The grep Pcli part didn’t work but all the files are downloading very slowly. It looks like you can’t specify which files to download

bs list datasets --filter-term=".*Pcli.*"
#this lists only the basespace files for Pcli

bs download project -n JA23031 --exclude '.*Acer.*'

I also don’t have space on my computer to download them locally. I have about 10 GB left of space on my computer. I can’t decide whether it is worth it to try gunzipping and reuploading all the Pcli ones as fastq files to NCBI, or whether it is better to just try to redownload all the sample files from Illumina Basespace using the command line interface (CLI). I’m going to try to redownload all the files directly to an external hard drive and see how that goes.
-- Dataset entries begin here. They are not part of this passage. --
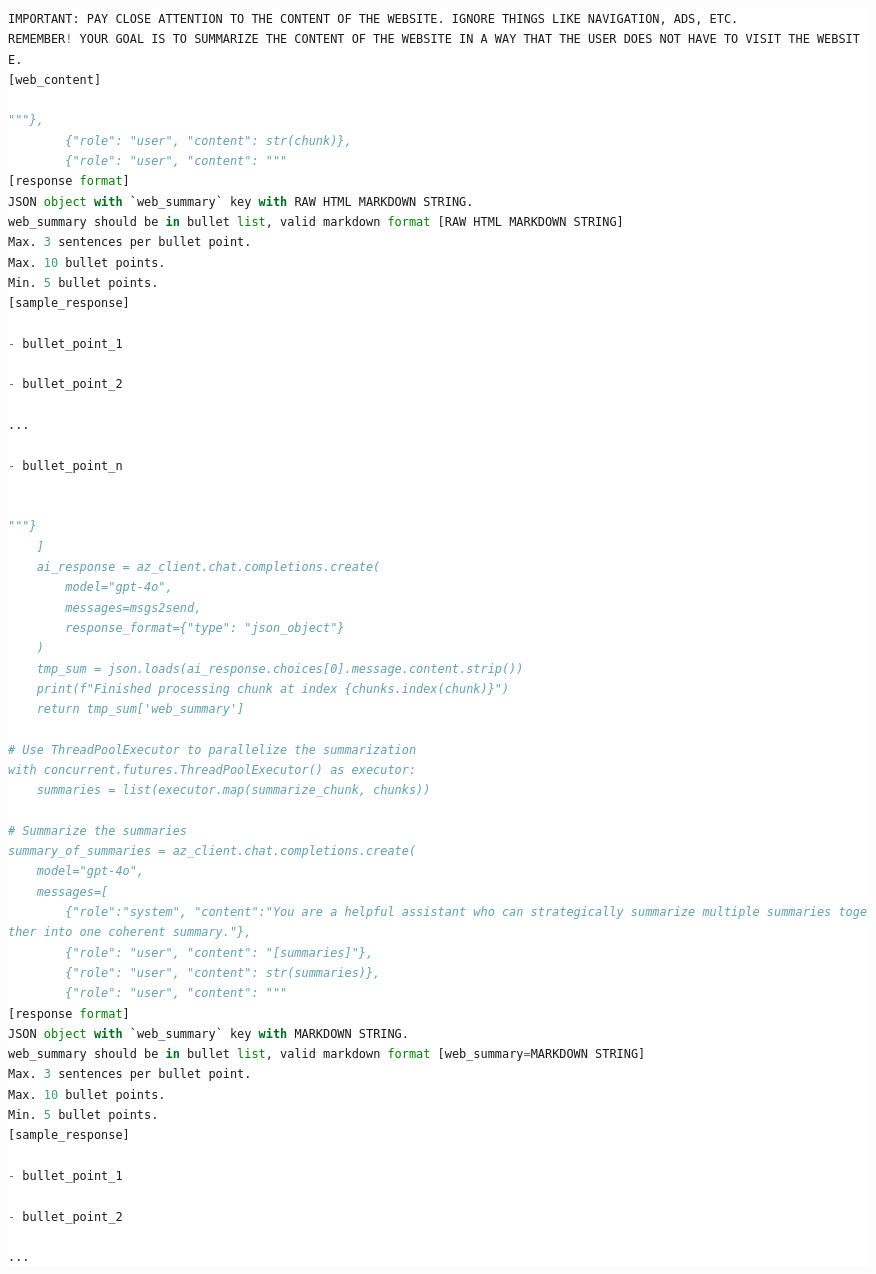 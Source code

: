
 ```python
IMPORTANT: PAY CLOSE ATTENTION TO THE CONTENT OF THE WEBSITE. IGNORE THINGS LIKE NAVIGATION, ADS, ETC.
REMEMBER! YOUR GOAL IS TO SUMMARIZE THE CONTENT OF THE WEBSITE IN A WAY THAT THE USER DOES NOT HAVE TO VISIT THE WEBSITE.
[web_content]
         
"""},
        {"role": "user", "content": str(chunk)},
        {"role": "user", "content": """
[response format]
JSON object with `web_summary` key with RAW HTML MARKDOWN STRING.
web_summary should be in bullet list, valid markdown format [RAW HTML MARKDOWN STRING]
Max. 3 sentences per bullet point.
Max. 10 bullet points.
Min. 5 bullet points.
[sample_response]

- bullet_point_1

- bullet_point_2

...
         
- bullet_point_n


"""}
    ]
    ai_response = az_client.chat.completions.create(
        model="gpt-4o",
        messages=msgs2send,
        response_format={"type": "json_object"}
    )
    tmp_sum = json.loads(ai_response.choices[0].message.content.strip())
    print(f"Finished processing chunk at index {chunks.index(chunk)}")
    return tmp_sum['web_summary']

# Use ThreadPoolExecutor to parallelize the summarization
with concurrent.futures.ThreadPoolExecutor() as executor:
    summaries = list(executor.map(summarize_chunk, chunks))

# Summarize the summaries
summary_of_summaries = az_client.chat.completions.create(
    model="gpt-4o",
    messages=[
        {"role":"system", "content":"You are a helpful assistant who can strategically summarize multiple summaries together into one coherent summary."},
        {"role": "user", "content": "[summaries]"},
        {"role": "user", "content": str(summaries)},
        {"role": "user", "content": """
[response format]
JSON object with `web_summary` key with MARKDOWN STRING.
web_summary should be in bullet list, valid markdown format [web_summary=MARKDOWN STRING]
Max. 3 sentences per bullet point.
Max. 10 bullet points.
Min. 5 bullet points.
[sample_response]

- bullet_point_1

- bullet_point_2

...
```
Update: I think I successfully downloaded all 96 sequence files (.fastq.gz) onto the 2TB external hard drive on Nov 5. When they download from Basespace, each sequence file is in its own subdirectory. For uploading to NCBI, all the sequence files have to be in one directory, no subfolders. So, I ran these two lines of code from Michael to easily fix that:

find . -name '*.gz' -exec mv {} . \;
rmdir SA*

Nov 25:

I finally finished uploading all the sequence files using ftp from the external hard drive, and I am still getting the same error on NCBI.

I have no idea what else to do besides gunzipping all the files and then re-uploading them as .fastq files instead. Maybe I should just try this for the Pcli first and see if it accepts the Acer as is.

December 2

I started going through and running “gunzip” to each of the files that NCBI listed as an error in the screenshot above. It had me do this twice for a number of Pcli samples, and after re-uploading those as .fastq files, I got this list of flags (which I was anticipating at this point): (note that this is just a screenshot of the first few listed – all of the samples are listed on the NCBI website as having this same error)
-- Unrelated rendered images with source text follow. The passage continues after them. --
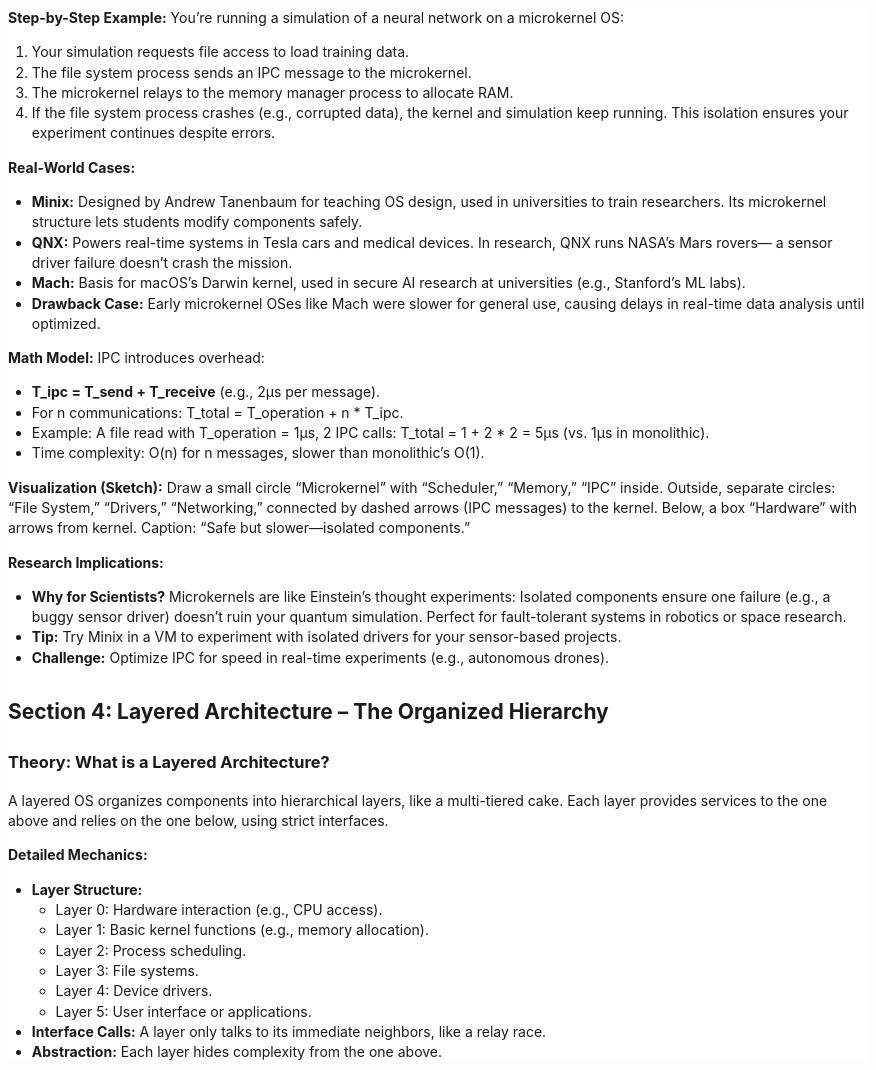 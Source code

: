**Step-by-Step Example:**
You’re running a simulation of a neural network on a microkernel OS:

1. Your simulation requests file access to load training data.
2. The file system process sends an IPC message to the microkernel.
3. The microkernel relays to the memory manager process to allocate RAM.
4. If the file system process crashes (e.g., corrupted data), the kernel and simulation keep running.
   This isolation ensures your experiment continues despite errors.

**Real-World Cases:**

- **Minix:** Designed by Andrew Tanenbaum for teaching OS design, used in universities to train researchers. Its microkernel structure lets students modify components safely.
- **QNX:** Powers real-time systems in Tesla cars and medical devices. In research, QNX runs NASA’s Mars rovers— a sensor driver failure doesn’t crash the mission.
- **Mach:** Basis for macOS’s Darwin kernel, used in secure AI research at universities (e.g., Stanford’s ML labs).
- **Drawback Case:** Early microkernel OSes like Mach were slower for general use, causing delays in real-time data analysis until optimized.

**Math Model:**
IPC introduces overhead:

- **T_ipc = T_send + T_receive** (e.g., 2µs per message).
- For n communications: T_total = T_operation + n \* T_ipc.
- Example: A file read with T_operation = 1µs, 2 IPC calls: T_total = 1 + 2 \* 2 = 5µs (vs. 1µs in monolithic).
- Time complexity: O(n) for n messages, slower than monolithic’s O(1).

**Visualization (Sketch):**
Draw a small circle “Microkernel” with “Scheduler,” “Memory,” “IPC” inside. Outside, separate circles: “File System,” “Drivers,” “Networking,” connected by dashed arrows (IPC messages) to the kernel. Below, a box “Hardware” with arrows from kernel. Caption: “Safe but slower—isolated components.”

**Research Implications:**

- **Why for Scientists?** Microkernels are like Einstein’s thought experiments: Isolated components ensure one failure (e.g., a buggy sensor driver) doesn’t ruin your quantum simulation. Perfect for fault-tolerant systems in robotics or space research.
- **Tip:** Try Minix in a VM to experiment with isolated drivers for your sensor-based projects.
- **Challenge:** Optimize IPC for speed in real-time experiments (e.g., autonomous drones).

## Section 4: Layered Architecture – The Organized Hierarchy

### Theory: What is a Layered Architecture?

A layered OS organizes components into hierarchical layers, like a multi-tiered cake. Each layer provides services to the one above and relies on the one below, using strict interfaces.

**Detailed Mechanics:**

- **Layer Structure:**
  - Layer 0: Hardware interaction (e.g., CPU access).
  - Layer 1: Basic kernel functions (e.g., memory allocation).
  - Layer 2: Process scheduling.
  - Layer 3: File systems.
  - Layer 4: Device drivers.
  - Layer 5: User interface or applications.
- **Interface Calls:** A layer only talks to its immediate neighbors, like a relay race.
- **Abstraction:** Each layer hides complexity from the one above.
aka all the files are “corrupted.”

Which I don’t understand since I downloaded them straight from Basespace. So now I’m running “gunzip” on all of the files, and seeing if I re-upload them all as .fastq files, whether they will be flagged. It looks like based on the recent list that the .fastq files for the PCli samples I recently did were successfully uploaded without an error. But we shall see once I do all the rest of them.